The 30th Anniversary of Two New Weapons

The 30th Anniversary of Two New Weapons

Thirty years ago, two particular weapons, the katar punch dagger and the forward-curving kukri short sword, made their first appearance in official materials for the Dungeons & Dragons roleplaying game.  There may actually be more than just those two weapons, of course, but the reason I am concerned with them is because they are ones that I introduced to the game. 

Starting in the late 1980s, I developed an interest in creating a D&D campaign setting located in a fantasy version of medieval India and pitched the idea to TSR, in those days the publisher of D&D. It was pretty much a closed shop, of course, and that was just one of many proposals I tendered over a period of about a decade that was explicitly — or more commonly implicitly — rejected.

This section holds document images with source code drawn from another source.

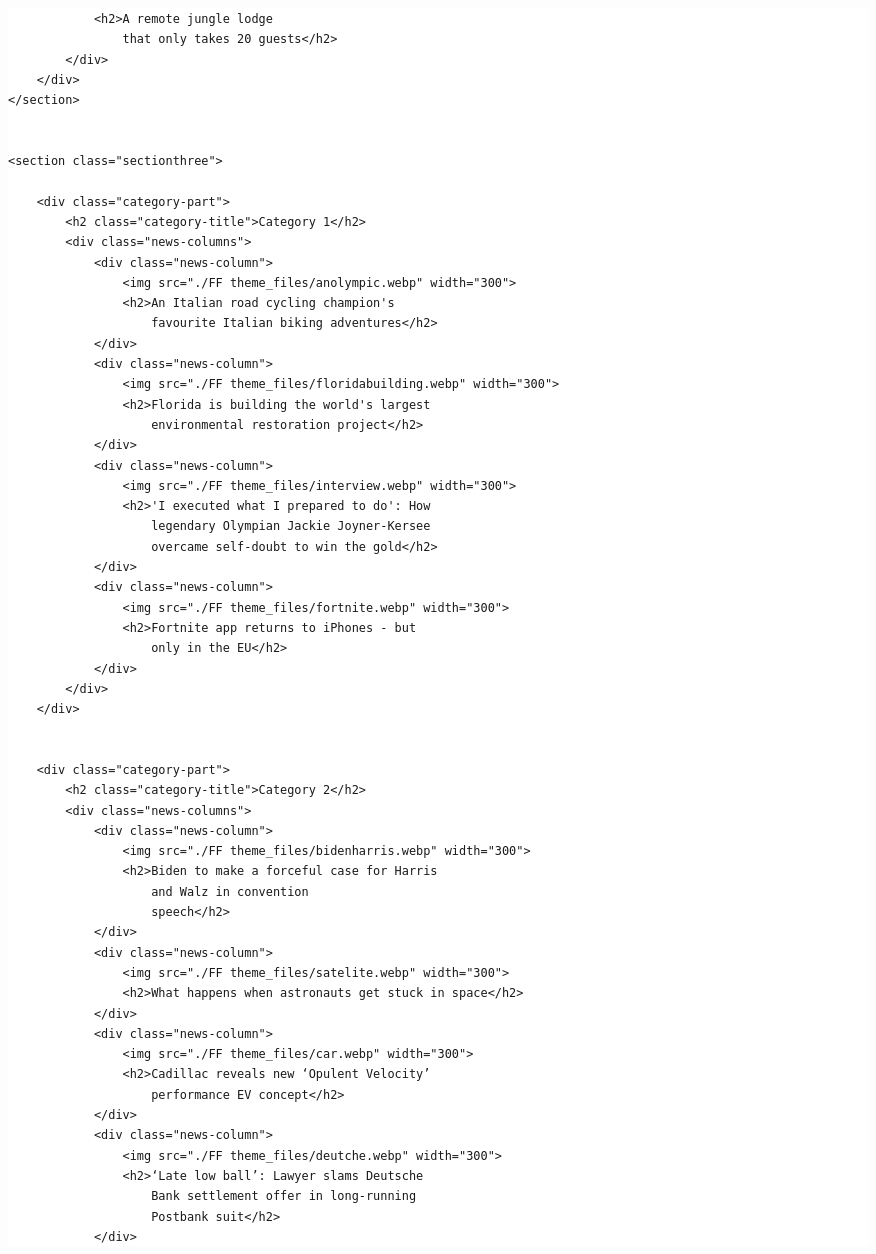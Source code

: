                 <h2>A remote jungle lodge 
                    that only takes 20 guests</h2>
            </div>
        </div>
    </section>

  
    <section class="sectionthree">
        
        <div class="category-part">
            <h2 class="category-title">Category 1</h2>
            <div class="news-columns">
                <div class="news-column">
                    <img src="./FF theme_files/anolympic.webp" width="300">
                    <h2>An Italian road cycling champion's 
                        favourite Italian biking adventures</h2>
                </div>
                <div class="news-column">
                    <img src="./FF theme_files/floridabuilding.webp" width="300">
                    <h2>Florida is building the world's largest 
                        environmental restoration project</h2>
                </div>
                <div class="news-column">
                    <img src="./FF theme_files/interview.webp" width="300">
                    <h2>'I executed what I prepared to do': How 
                        legendary Olympian Jackie Joyner-Kersee 
                        overcame self-doubt to win the gold</h2>
                </div>
                <div class="news-column">
                    <img src="./FF theme_files/fortnite.webp" width="300">
                    <h2>Fortnite app returns to iPhones - but 
                        only in the EU</h2>
                </div>
            </div>
        </div>

        
        <div class="category-part">
            <h2 class="category-title">Category 2</h2>
            <div class="news-columns">
                <div class="news-column">
                    <img src="./FF theme_files/bidenharris.webp" width="300">
                    <h2>Biden to make a forceful case for Harris 
                        and Walz in convention 
                        speech</h2>
                </div>
                <div class="news-column">
                    <img src="./FF theme_files/satelite.webp" width="300">
                    <h2>What happens when astronauts get stuck in space</h2>
                </div>
                <div class="news-column">
                    <img src="./FF theme_files/car.webp" width="300">
                    <h2>Cadillac reveals new ‘Opulent Velocity’ 
                        performance EV concept</h2>
                </div>
                <div class="news-column">
                    <img src="./FF theme_files/deutche.webp" width="300">
                    <h2>‘Late low ball’: Lawyer slams Deutsche 
                        Bank settlement offer in long-running 
                        Postbank suit</h2>
                </div>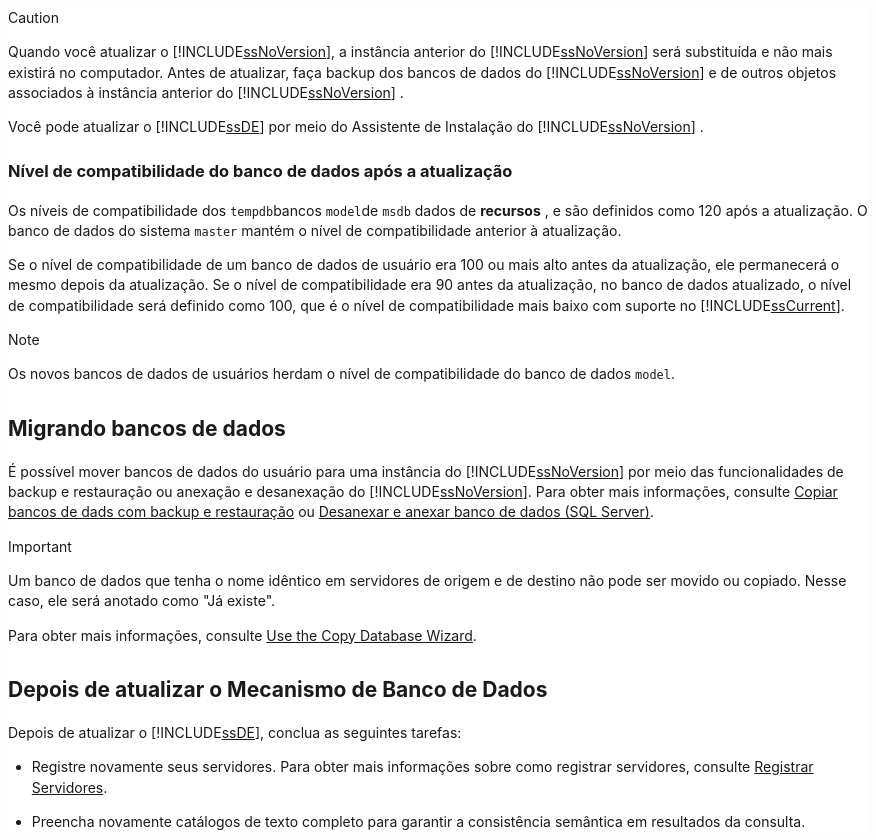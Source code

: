 > [!CAUTION]  
>  Quando você atualizar o [!INCLUDE[ssNoVersion](../../includes/ssnoversion-md.md)], a instância anterior do [!INCLUDE[ssNoVersion](../../includes/ssnoversion-md.md)] será substituída e não mais existirá no computador. Antes de atualizar, faça backup dos bancos de dados do [!INCLUDE[ssNoVersion](../../includes/ssnoversion-md.md)] e de outros objetos associados à instância anterior do [!INCLUDE[ssNoVersion](../../includes/ssnoversion-md.md)] .  
  
 Você pode atualizar o [!INCLUDE[ssDE](../../includes/ssde-md.md)] por meio do Assistente de Instalação do [!INCLUDE[ssNoVersion](../../includes/ssnoversion-md.md)] .  
  
### <a name="database-compatibility-level-after-upgrade"></a>Nível de compatibilidade do banco de dados após a atualização  
 Os níveis de compatibilidade dos `tempdb`bancos `model`de `msdb` dados de **recursos** , e são definidos como 120 após a atualização. O banco de dados do sistema `master` mantém o nível de compatibilidade anterior à atualização.  
  
 Se o nível de compatibilidade de um banco de dados de usuário era 100 ou mais alto antes da atualização, ele permanecerá o mesmo depois da atualização. Se o nível de compatibilidade era 90 antes da atualização, no banco de dados atualizado, o nível de compatibilidade será definido como 100, que é o nível de compatibilidade mais baixo com suporte no [!INCLUDE[ssCurrent](../../includes/sscurrent-md.md)].  
  
> [!NOTE]  
>  Os novos bancos de dados de usuários herdam o nível de compatibilidade do banco de dados `model`.  
  
## <a name="migrating-databases"></a>Migrando bancos de dados  
 É possível mover bancos de dados do usuário para uma instância do [!INCLUDE[ssNoVersion](../../includes/ssnoversion-md.md)] por meio das funcionalidades de backup e restauração ou anexação e desanexação do [!INCLUDE[ssNoVersion](../../includes/ssnoversion-md.md)]. Para obter mais informações, consulte [Copiar bancos de dads com backup e restauração](../../relational-databases/databases/copy-databases-with-backup-and-restore.md) ou [Desanexar e anexar banco de dados &#40;SQL Server&#41;](../../relational-databases/databases/database-detach-and-attach-sql-server.md).  
  
> [!IMPORTANT]  
>  Um banco de dados que tenha o nome idêntico em servidores de origem e de destino não pode ser movido ou copiado. Nesse caso, ele será anotado como "Já existe".  
  
 Para obter mais informações, consulte [Use the Copy Database Wizard](../../relational-databases/databases/use-the-copy-database-wizard.md).  
  
## <a name="after-upgrading-the-database-engine"></a>Depois de atualizar o Mecanismo de Banco de Dados  
 Depois de atualizar o [!INCLUDE[ssDE](../../includes/ssde-md.md)], conclua as seguintes tarefas:  
  
-   Registre novamente seus servidores. Para obter mais informações sobre como registrar servidores, consulte [Registrar Servidores](../../ssms/register-servers/register-servers.md).  
  
-   Preencha novamente catálogos de texto completo para garantir a consistência semântica em resultados da consulta.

Weapons and armor have long been one of my specialties, however, and when I submitted an article about the armaments of India to Dragon magazine it was accepted and appeared as "Rhino's Armor, Tiger's Claws" in the January 1993 issue of the publication, which had the theme "Fantasy from the rest of the world." My article contained a wide variety of Indian arms and armor, all stat'ed for the 2nd Edition of D&D, and was the only one in that issue with an Indian theme, so I was especially excited that the cover art depicted an Indian warrior mounted on an elephant and armed with one of the new weapons I described! 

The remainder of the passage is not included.